== TASK TO CARRY OUT ==
Search term "mathcal": copy each line of the data containing it.

(Document images with source code)

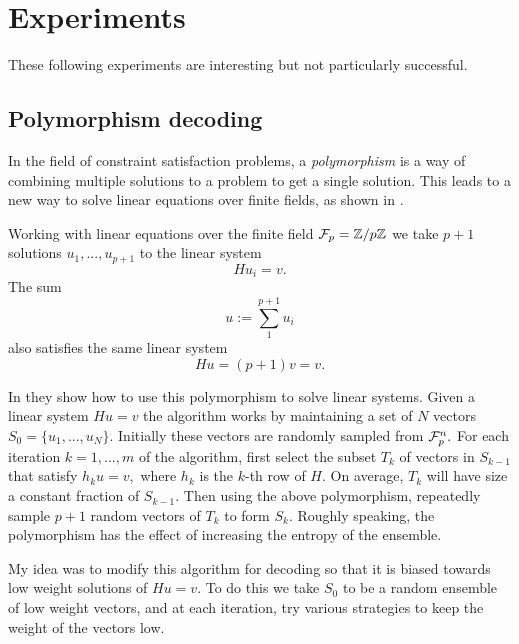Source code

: \documentclass[12pt]{article}
\begin{document}
\section{Experiments}

These following experiments are interesting
but not particularly successful.

\subsection{Polymorphism decoding}

In the field of constraint satisfaction problems,
a \emph{polymorphism} is a way of combining multiple solutions
to a problem to get a single solution.
This leads to a new way to solve linear equations
over finite fields, as shown in \cite{brown2016}.

Working with linear equations over the finite
field $\mathcal{F}_p = \mathbb{Z}/p\mathbb{Z}$
we take $p+1$ solutions $u_1,...,u_{p+1}$ 
to the linear system
$$
    H u_i = v.
$$
The sum 
$$
    u := \sum_{1}^{p+1} u_i
$$
also satisfies the same linear system
$$
    H u = (p+1)v = v.
$$

In \cite{brown2016} they show how to use this
polymorphism to solve linear systems.
Given a linear system $H u = v$
the algorithm works by maintaining a set
of $N$ vectors $S_0 = \{u_1, ..., u_N \}.$
Initially these vectors are randomly sampled from
$\mathcal{F}_p^n.$
For each iteration $k=1,...,m$ of the algorithm, first
select the subset $T_k$ of vectors in $S_{k-1}$ that satisfy 
$h_k u = v,$ where $h_k$ is the $k$-th row of $H.$
On average, $T_k$ will have size a constant fraction of $S_{k-1}$.
Then using the above polymorphism, repeatedly
sample $p+1$ random vectors of $T_k$ to
form $S_k.$
Roughly speaking,
the polymorphism has the effect of increasing the entropy
of the ensemble.

My idea was to modify this algorithm for decoding 
so that it is biased towards low weight solutions of $Hu = v.$
To do this we take $S_0$ to be a random ensemble of low
weight vectors, and at each iteration, try various
strategies to keep the weight of the vectors low.

\end{document}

== WORKED SOLUTION ==
field $\mathcal{F}_p = \mathbb{Z}/p\mathbb{Z}$
$\mathcal{F}_p^n.$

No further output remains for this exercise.